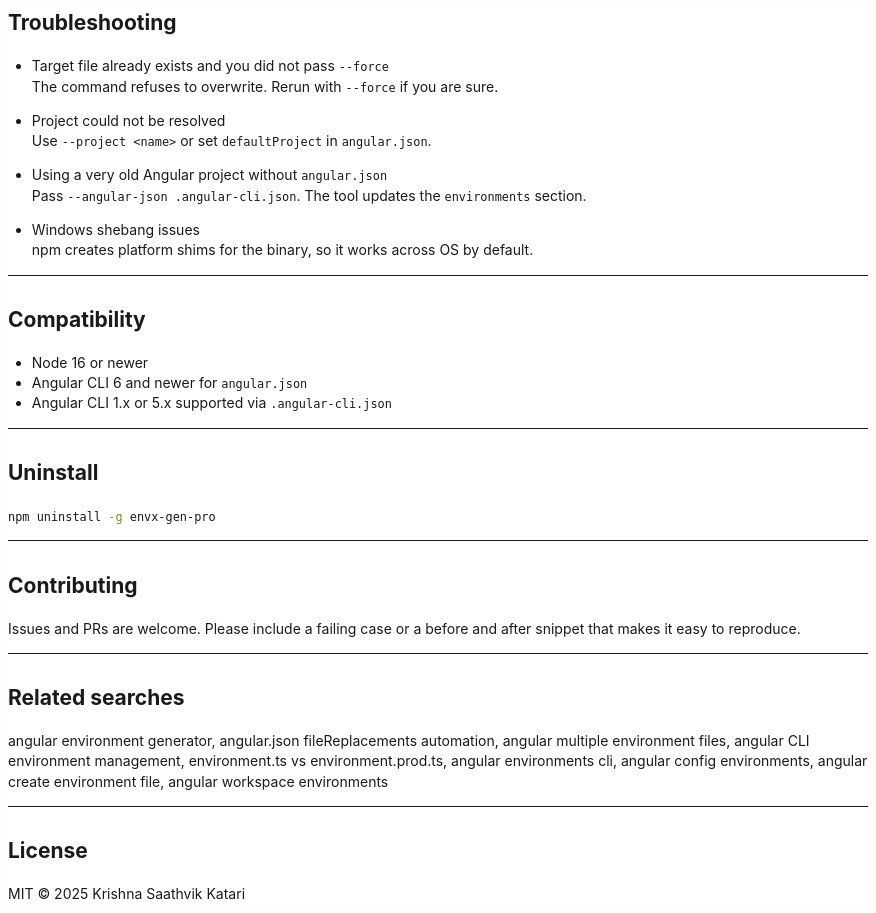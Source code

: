
## Troubleshooting

- Target file already exists and you did not pass `--force`  
  The command refuses to overwrite. Rerun with `--force` if you are sure.

- Project could not be resolved  
  Use `--project <name>` or set `defaultProject` in `angular.json`.

- Using a very old Angular project without `angular.json`  
  Pass `--angular-json .angular-cli.json`. The tool updates the `environments` section.

- Windows shebang issues  
  npm creates platform shims for the binary, so it works across OS by default.

---

## Compatibility

- Node 16 or newer
- Angular CLI 6 and newer for `angular.json`
- Angular CLI 1.x or 5.x supported via `.angular-cli.json`

---

## Uninstall

```bash
npm uninstall -g envx-gen-pro
```

---

## Contributing

Issues and PRs are welcome. Please include a failing case or a before and after snippet that makes it easy to reproduce.

---

## Related searches

angular environment generator, angular.json fileReplacements automation, angular multiple environment files, angular CLI environment management, environment.ts vs environment.prod.ts, angular environments cli, angular config environments, angular create environment file, angular workspace environments

---

## License

MIT © 2025 Krishna Saathvik Katari
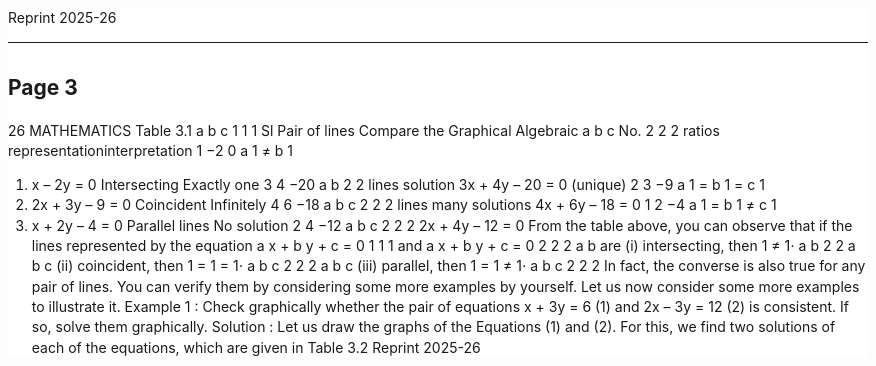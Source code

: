 Reprint 2025-26

---

## Page 3

26 MATHEMATICS
Table 3.1
a b c
1 1 1
Sl Pair of lines Compare the Graphical Algebraic
a b c
No. 2 2 2 ratios representationinterpretation
1 −2 0 a 1 ≠ b 1
1. x – 2y = 0 Intersecting Exactly one
3 4 −20 a b
2 2 lines solution
3x + 4y – 20 = 0
(unique)
2 3 −9 a 1 = b 1 = c 1
2. 2x + 3y – 9 = 0 Coincident Infinitely
4 6 −18 a b c
2 2 2 lines many solutions
4x + 6y – 18 = 0
1 2 −4 a 1 = b 1 ≠ c 1
3. x + 2y – 4 = 0 Parallel lines No solution
2 4 −12 a b c
2 2 2
2x + 4y – 12 = 0
From the table above, you can observe that if the lines represented by the equation
a x + b y + c = 0
1 1 1
and a x + b y + c = 0
2 2 2
a b
are (i) intersecting, then 1 ≠ 1⋅
a b
2 2
a b c
(ii) coincident, then 1 = 1 = 1⋅
a b c
2 2 2
a b c
(iii) parallel, then 1 = 1 ≠ 1⋅
a b c
2 2 2
In fact, the converse is also true for any pair of lines. You can verify them by
considering some more examples by yourself.
Let us now consider some more examples to illustrate it.
Example 1 : Check graphically whether the pair of equations
x + 3y = 6 (1)
and 2x – 3y = 12 (2)
is consistent. If so, solve them graphically.
Solution : Let us draw the graphs of the Equations (1) and (2). For this, we find two
solutions of each of the equations, which are given in Table 3.2
Reprint 2025-26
- - -
Going through the entries above, show each line that contains "file".

» Exercise response
- Target file already exists and you did not pass `--force`  
angular environment generator, angular.json fileReplacements automation, angular multiple environment files, angular CLI environment management, environment.ts vs environment.prod.ts, angular environments cli, angular config environments, angular create environment file, angular workspace environments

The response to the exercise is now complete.